EXERCISE BRIEF: Counting from the line that holds "PostgreSQL课程-33460 | 9588 | 1 |", return each line exactly, through and including the last line of the entries.

STORED DATA:
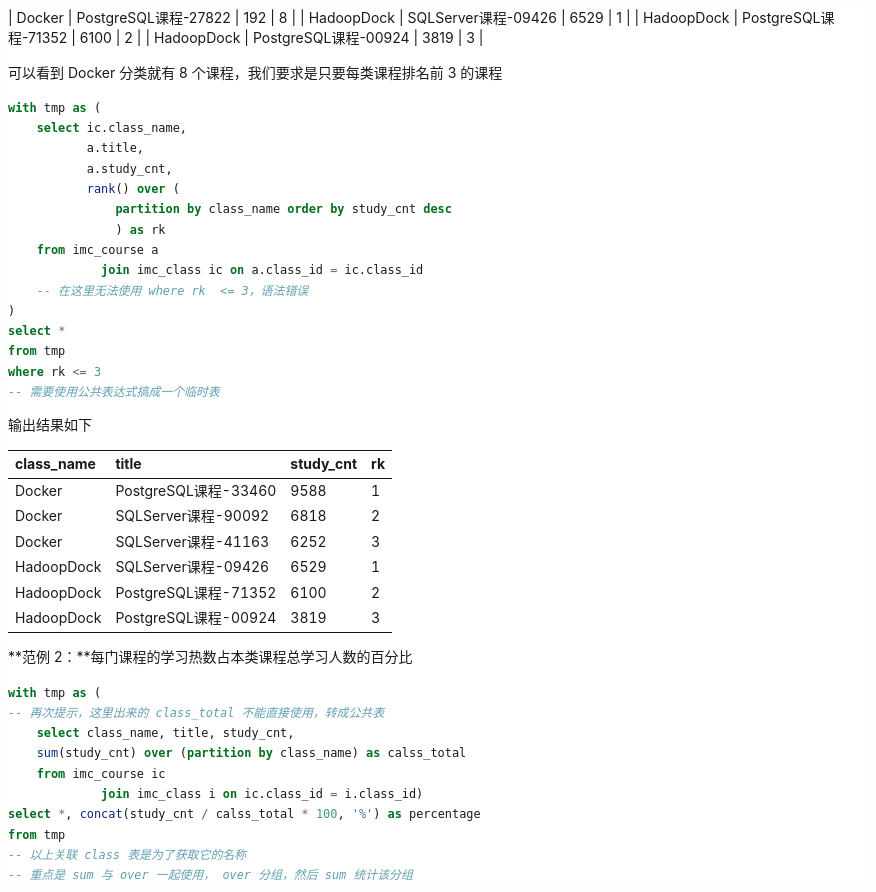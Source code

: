 | Docker | PostgreSQL课程-27822 | 192 | 8 |
| HadoopDock | SQLServer课程-09426 | 6529 | 1 |
| HadoopDock | PostgreSQL课程-71352 | 6100 | 2 |
| HadoopDock | PostgreSQL课程-00924 | 3819 | 3 |

可以看到 Docker 分类就有 8 个课程，我们要求是只要每类课程排名前 3 的课程

```sql
with tmp as (
    select ic.class_name,
           a.title,
           a.study_cnt,
           rank() over (
               partition by class_name order by study_cnt desc
               ) as rk
    from imc_course a
             join imc_class ic on a.class_id = ic.class_id
  	-- 在这里无法使用 where rk  <= 3，语法错误
)
select *
from tmp
where rk <= 3
-- 需要使用公共表达式搞成一个临时表
```

输出结果如下

| class\_name | title | study\_cnt | rk |
| :--- | :--- | :--- | :--- |
| Docker | PostgreSQL课程-33460 | 9588 | 1 |
| Docker | SQLServer课程-90092 | 6818 | 2 |
| Docker | SQLServer课程-41163 | 6252 | 3 |
| HadoopDock | SQLServer课程-09426 | 6529 | 1 |
| HadoopDock | PostgreSQL课程-71352 | 6100 | 2 |
| HadoopDock | PostgreSQL课程-00924 | 3819 | 3 |



**范例 2：**每门课程的学习热数占本类课程总学习人数的百分比

```sql
with tmp as (
-- 再次提示，这里出来的 class_total 不能直接使用，转成公共表
    select class_name, title, study_cnt, 
    sum(study_cnt) over (partition by class_name) as calss_total
    from imc_course ic
             join imc_class i on ic.class_id = i.class_id)
select *, concat(study_cnt / calss_total * 100, '%') as percentage
from tmp
-- 以上关联 class 表是为了获取它的名称
-- 重点是 sum 与 over 一起使用， over 分组，然后 sum 统计该分组
```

WRITTEN ANSWER:
| Docker | PostgreSQL课程-33460 | 9588 | 1 |
| Docker | SQLServer课程-90092 | 6818 | 2 |
| Docker | SQLServer课程-41163 | 6252 | 3 |
| HadoopDock | SQLServer课程-09426 | 6529 | 1 |
| HadoopDock | PostgreSQL课程-71352 | 6100 | 2 |
| HadoopDock | PostgreSQL课程-00924 | 3819 | 3 |



**范例 2：**每门课程的学习热数占本类课程总学习人数的百分比

```sql
with tmp as (
-- 再次提示，这里出来的 class_total 不能直接使用，转成公共表
    select class_name, title, study_cnt, 
    sum(study_cnt) over (partition by class_name) as calss_total
    from imc_course ic
             join imc_class i on ic.class_id = i.class_id)
select *, concat(study_cnt / calss_total * 100, '%') as percentage
from tmp
-- 以上关联 class 表是为了获取它的名称
-- 重点是 sum 与 over 一起使用， over 分组，然后 sum 统计该分组
```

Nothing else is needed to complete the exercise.